GBPJPY has been stuck in a prolonged uptrend since the beginning of the year, generating a structure of consecutive multi-year highs. In the near-term, the price managed to jump above the restrictive trendline that held strong since January, triggering a strong advance towards a fresh 7½-year peak in today’s session.

The momentum indicators currently suggest that the recent rally could be overstretched as both the RSI and the MACD histogram are strengthening well within their overbought territories, while the price is trading above the upper Bollinger band in the last few sessions. Hence, a potential downside correction may be on the cards.

Should buying pressures persist, the pair could extend its uptrend towards fresh multi-year highs, where the October 2015 support of 181.82 could cap its upside. Slicing through that wall, the price could ascend towards the March 2015 peak of 185.00. If that barrier fails, the bulls might then target the November 2015 high of 188.79.

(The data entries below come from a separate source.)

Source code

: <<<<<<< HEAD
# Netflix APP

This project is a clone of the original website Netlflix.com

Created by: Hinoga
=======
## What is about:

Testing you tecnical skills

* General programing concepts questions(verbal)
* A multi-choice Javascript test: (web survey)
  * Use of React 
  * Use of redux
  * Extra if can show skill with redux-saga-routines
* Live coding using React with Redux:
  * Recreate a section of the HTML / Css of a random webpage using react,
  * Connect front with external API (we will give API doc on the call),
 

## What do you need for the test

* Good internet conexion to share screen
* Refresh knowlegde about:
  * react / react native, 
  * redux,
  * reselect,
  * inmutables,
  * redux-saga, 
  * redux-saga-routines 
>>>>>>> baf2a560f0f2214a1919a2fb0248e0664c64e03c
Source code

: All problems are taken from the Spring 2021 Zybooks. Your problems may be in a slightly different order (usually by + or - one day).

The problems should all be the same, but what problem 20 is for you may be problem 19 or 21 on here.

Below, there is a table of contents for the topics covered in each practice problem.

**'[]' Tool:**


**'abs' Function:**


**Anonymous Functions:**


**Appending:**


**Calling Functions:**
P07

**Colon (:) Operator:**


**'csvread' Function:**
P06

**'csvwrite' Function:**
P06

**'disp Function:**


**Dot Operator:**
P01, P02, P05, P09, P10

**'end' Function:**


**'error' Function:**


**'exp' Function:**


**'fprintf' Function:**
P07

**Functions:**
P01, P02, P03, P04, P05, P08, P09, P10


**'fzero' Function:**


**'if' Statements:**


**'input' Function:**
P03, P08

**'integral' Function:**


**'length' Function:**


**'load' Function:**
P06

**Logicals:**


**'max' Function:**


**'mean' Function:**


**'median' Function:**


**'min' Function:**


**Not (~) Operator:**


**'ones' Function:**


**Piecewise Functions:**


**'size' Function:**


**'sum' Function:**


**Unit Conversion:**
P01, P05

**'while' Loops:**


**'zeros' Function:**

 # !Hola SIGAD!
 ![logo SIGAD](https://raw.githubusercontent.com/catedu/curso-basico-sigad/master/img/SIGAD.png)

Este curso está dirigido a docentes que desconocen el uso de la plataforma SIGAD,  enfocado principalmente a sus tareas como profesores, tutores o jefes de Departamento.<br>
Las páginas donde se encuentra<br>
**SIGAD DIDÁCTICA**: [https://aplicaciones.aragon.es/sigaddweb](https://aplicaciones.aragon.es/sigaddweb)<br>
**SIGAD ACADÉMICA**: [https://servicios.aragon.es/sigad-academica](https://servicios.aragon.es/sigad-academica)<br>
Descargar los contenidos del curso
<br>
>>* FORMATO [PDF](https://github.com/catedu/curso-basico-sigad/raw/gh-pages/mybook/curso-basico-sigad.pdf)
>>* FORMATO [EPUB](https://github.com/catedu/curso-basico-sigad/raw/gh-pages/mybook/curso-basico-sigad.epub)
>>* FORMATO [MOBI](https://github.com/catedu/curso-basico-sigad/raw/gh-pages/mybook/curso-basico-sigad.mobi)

Alternatively, if the positive momentum wanes and the price reverses lower, the 176.47 hurdle could act as the first line of defence. Further declines could then cease at 172.60 before the June support of 171.20 comes under examination. A dive beneath that zone could open the door for the 167.82 support.

In brief, GBPJPY has adopted a bullish short-term pattern, posting consecutive multi-year highs in the past two weeks.  However, a downside correction should not be ruled out as the price has approached overbought conditions.